The tendril of ivy wrapped itself around her foot; she stamped on it, and it stayed still. Then she made up her mind.
The only person in the room was a young man.
He was lolling in a chair, one leg over the carved armrest, and he was wearing a mask. Through its slits his eyes watched, challenging and bright. He neither stood nor spoke.
Rob stared in surprise; then stepped in and glanced around the room. A broken mirror, a candle that had rolled out of its holder. Nothing else.
“Where is she?”
He heard Vetch come in behind him; in the dark chamber the candlelight dazzled. Behind the mask the King’s eyes narrowed against it. “Who?”
“Chloe! What have you done with her?” Rob grabbed him and hauled him upright. They were the same height.

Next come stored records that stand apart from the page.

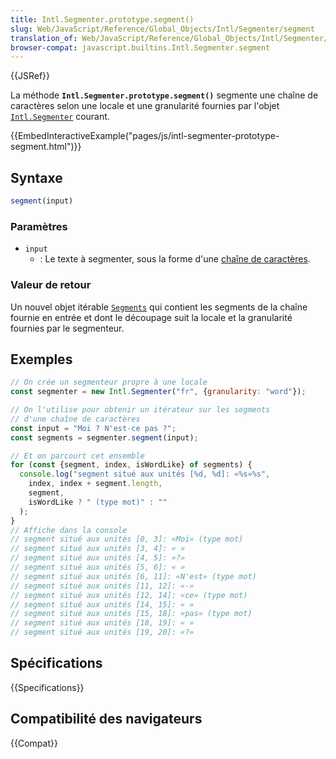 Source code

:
 ```yaml
---
title: Intl.Segmenter.prototype.segment()
slug: Web/JavaScript/Reference/Global_Objects/Intl/Segmenter/segment
translation_of: Web/JavaScript/Reference/Global_Objects/Intl/Segmenter/segment
browser-compat: javascript.builtins.Intl.Segmenter.segment
---
```

{{JSRef}}

La méthode **`Intl.Segmenter.prototype.segment()`** segmente une chaîne de caractères selon une locale et une granularité fournies par l'objet [`Intl.Segmenter`](/fr/docs/Web/JavaScript/Reference/Global_Objects/Intl/Segmenter) courant.

{{EmbedInteractiveExample("pages/js/intl-segmenter-prototype-segment.html")}}

## Syntaxe

```js
segment(input)
```

### Paramètres

- `input`
  - : Le texte à segmenter, sous la forme d'une [chaîne de caractères](/fr/docs/Web/JavaScript/Reference/Global_Objects/String).

### Valeur de retour

Un nouvel objet itérable [`Segments`](/fr/docs/Web/JavaScript/Reference/Global_Objects/Intl/Segments) qui contient les segments de la chaîne fournie en entrée et dont le découpage suit la locale et la granularité fournies par le segmenteur.

## Exemples

```js
// On crée un segmenteur propre à une locale
const segmenter = new Intl.Segmenter("fr", {granularity: "word"});

// On l'utilise pour obtenir un itérateur sur les segments
// d'une chaîne de caractères
const input = "Moi ? N'est-ce pas ?";
const segments = segmenter.segment(input);

// Et on parcourt cet ensemble
for (const {segment, index, isWordLike} of segments) {
  console.log("segment situé aux unités [%d, %d]: «%s»%s",
    index, index + segment.length,
    segment,
    isWordLike ? " (type mot)" : ""
  );
}
// Affiche dans la console
// segment situé aux unités [0, 3]: «Moi» (type mot)
// segment situé aux unités [3, 4]: « »
// segment situé aux unités [4, 5]: «?»
// segment situé aux unités [5, 6]: « »
// segment situé aux unités [6, 11]: «N'est» (type mot)
// segment situé aux unités [11, 12]: «-»
// segment situé aux unités [12, 14]: «ce» (type mot)
// segment situé aux unités [14, 15]: « »
// segment situé aux unités [15, 18]: «pas» (type mot)
// segment situé aux unités [18, 19]: « »
// segment situé aux unités [19, 20]: «?»
```

## Spécifications

{{Specifications}}

## Compatibilité des navigateurs

{{Compat}}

The King’s voice was scornful through the green leaves of the mask. “Maybe I should ask the same of you.”
It was a whisper, raw, oddly familiar.
Rob frowned. “Do I know you?”
The King laughed and sat back down. “Chloe knows me.”
Angry, Rob said, “Is that why you wear a mask, in case she’ll recognize you? If you’ve hurt her, if you’ve touched her…”
“What will you do?” the voice asked, amused. “Come riding to her rescue? The knight and the sorcerer. How heroic! But Chloe won’t like it. Chloe, I’ve found, always likes to do things herself. And she won’t want you, of all people.”
“Why not me?”
The King was grinning. His voice went low, full of mock horror. “Because she despises you, Rob.”
Rob went cold. “Liar!”
Vetch’s hand gripped his shoulder, hard. “Did she lock you in here?” he said to the masked face.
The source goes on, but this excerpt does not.